I always get excited when I come across a new mystery
series in book or film form. I love trying to figure it out along with the
protagonist. It doesn't matter if it is of the cozy variety among the upper
classes or as hard edged as a sharpened steel razor. Or where it is from.
Mysteries are universal and great ones have come from everywhere. This one
is from Finland, written by Mika Waltari who has a reputation for his historical
novels but also managed to squeeze in three Inspector Palmu books - 1939,
1940, 1962 - and all three were adapted to films in the 1960s'. This is the
second one. Amazon doesn't carry the books which is a shame if this
film is to go by. It is clever, complicated with doses of sharp absurd humor
injected into it at times. Palmu is a character - he looks a bit like Stalin
with a horse laugh and a grumpy attitude towards those above or below him.
I would guess Maigret influenced him as he did many European mystery writers
once. Now I have to track down the other two films.

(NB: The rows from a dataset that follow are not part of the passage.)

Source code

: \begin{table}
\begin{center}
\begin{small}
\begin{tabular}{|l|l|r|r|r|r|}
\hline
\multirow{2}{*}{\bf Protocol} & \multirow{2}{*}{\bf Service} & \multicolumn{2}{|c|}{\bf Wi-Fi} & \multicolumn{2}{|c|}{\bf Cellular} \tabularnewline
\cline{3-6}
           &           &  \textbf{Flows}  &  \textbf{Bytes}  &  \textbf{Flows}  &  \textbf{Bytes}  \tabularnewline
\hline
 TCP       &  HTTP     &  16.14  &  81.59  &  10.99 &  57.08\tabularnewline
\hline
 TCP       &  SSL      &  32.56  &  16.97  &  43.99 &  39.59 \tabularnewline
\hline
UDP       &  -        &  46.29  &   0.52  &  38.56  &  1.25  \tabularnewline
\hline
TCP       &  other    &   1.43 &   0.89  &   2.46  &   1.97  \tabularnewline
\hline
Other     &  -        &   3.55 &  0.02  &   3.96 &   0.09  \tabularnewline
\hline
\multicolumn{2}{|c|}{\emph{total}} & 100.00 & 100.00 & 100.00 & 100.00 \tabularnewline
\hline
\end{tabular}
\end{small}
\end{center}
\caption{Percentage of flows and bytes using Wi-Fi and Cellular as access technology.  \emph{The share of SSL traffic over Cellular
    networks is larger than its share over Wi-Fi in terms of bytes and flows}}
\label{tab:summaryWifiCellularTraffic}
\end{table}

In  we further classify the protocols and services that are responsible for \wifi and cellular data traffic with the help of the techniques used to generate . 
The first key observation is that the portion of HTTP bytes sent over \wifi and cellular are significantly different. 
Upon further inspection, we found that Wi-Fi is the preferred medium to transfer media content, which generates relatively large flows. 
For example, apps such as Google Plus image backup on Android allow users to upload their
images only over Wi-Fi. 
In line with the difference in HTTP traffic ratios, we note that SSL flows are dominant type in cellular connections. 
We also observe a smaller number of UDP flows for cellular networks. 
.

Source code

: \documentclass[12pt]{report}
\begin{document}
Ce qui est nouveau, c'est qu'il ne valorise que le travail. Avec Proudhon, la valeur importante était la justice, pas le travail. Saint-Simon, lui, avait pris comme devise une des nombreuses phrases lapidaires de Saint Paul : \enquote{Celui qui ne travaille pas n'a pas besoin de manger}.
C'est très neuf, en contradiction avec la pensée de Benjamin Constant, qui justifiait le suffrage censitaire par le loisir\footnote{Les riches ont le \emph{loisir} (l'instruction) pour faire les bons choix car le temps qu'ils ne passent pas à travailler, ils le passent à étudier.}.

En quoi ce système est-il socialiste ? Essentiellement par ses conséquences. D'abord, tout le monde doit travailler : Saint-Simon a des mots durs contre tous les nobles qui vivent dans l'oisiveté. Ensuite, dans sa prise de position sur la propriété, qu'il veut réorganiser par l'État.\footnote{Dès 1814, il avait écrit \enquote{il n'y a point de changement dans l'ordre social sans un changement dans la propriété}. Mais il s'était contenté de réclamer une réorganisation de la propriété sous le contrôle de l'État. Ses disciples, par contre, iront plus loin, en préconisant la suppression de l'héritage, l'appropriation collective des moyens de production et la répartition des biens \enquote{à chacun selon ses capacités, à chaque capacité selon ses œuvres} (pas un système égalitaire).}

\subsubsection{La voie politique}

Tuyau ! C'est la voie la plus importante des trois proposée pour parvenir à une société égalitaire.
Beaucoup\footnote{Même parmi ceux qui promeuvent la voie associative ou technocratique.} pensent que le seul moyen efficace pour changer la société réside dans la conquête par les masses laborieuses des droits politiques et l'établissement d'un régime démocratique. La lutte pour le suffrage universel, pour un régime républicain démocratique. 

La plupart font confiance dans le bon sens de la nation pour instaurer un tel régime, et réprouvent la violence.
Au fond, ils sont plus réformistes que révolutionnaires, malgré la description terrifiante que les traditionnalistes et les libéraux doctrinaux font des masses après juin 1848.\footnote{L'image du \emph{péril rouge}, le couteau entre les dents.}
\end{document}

The smell of gas is coming out of the apartment of Mrs. Skrof, an elderly
wealth widow that no one has a good word to say about. When they break in,
they find her dead, the dog dead and the gas on. Accident or suicide. Palmu
(Joel Rinne) shows up in his bulky jacket and hat and declares it murder
within a few minutes. The dog's neck is broken and the milk on the stove
has spilled over. There are only a few suspects - her granddaughter who hates
her, her playboy nephew who needs money, a pastor who seems a bit too friendly
around the young girls in his parish and the nephew's creepy friend who has
a Caesar haircut. Palmu and his mopey assistant Virta (Matti Ranin), who
throws out random theory after random theory like a pitcher, run around questioning
everyone. They all seem to have airtight alibis but somewhere one of them
has to crack down and fall apart. Or maybe not. And if you throw out enough
theories, one of them may be correct eventually. Good fun and a good mystery.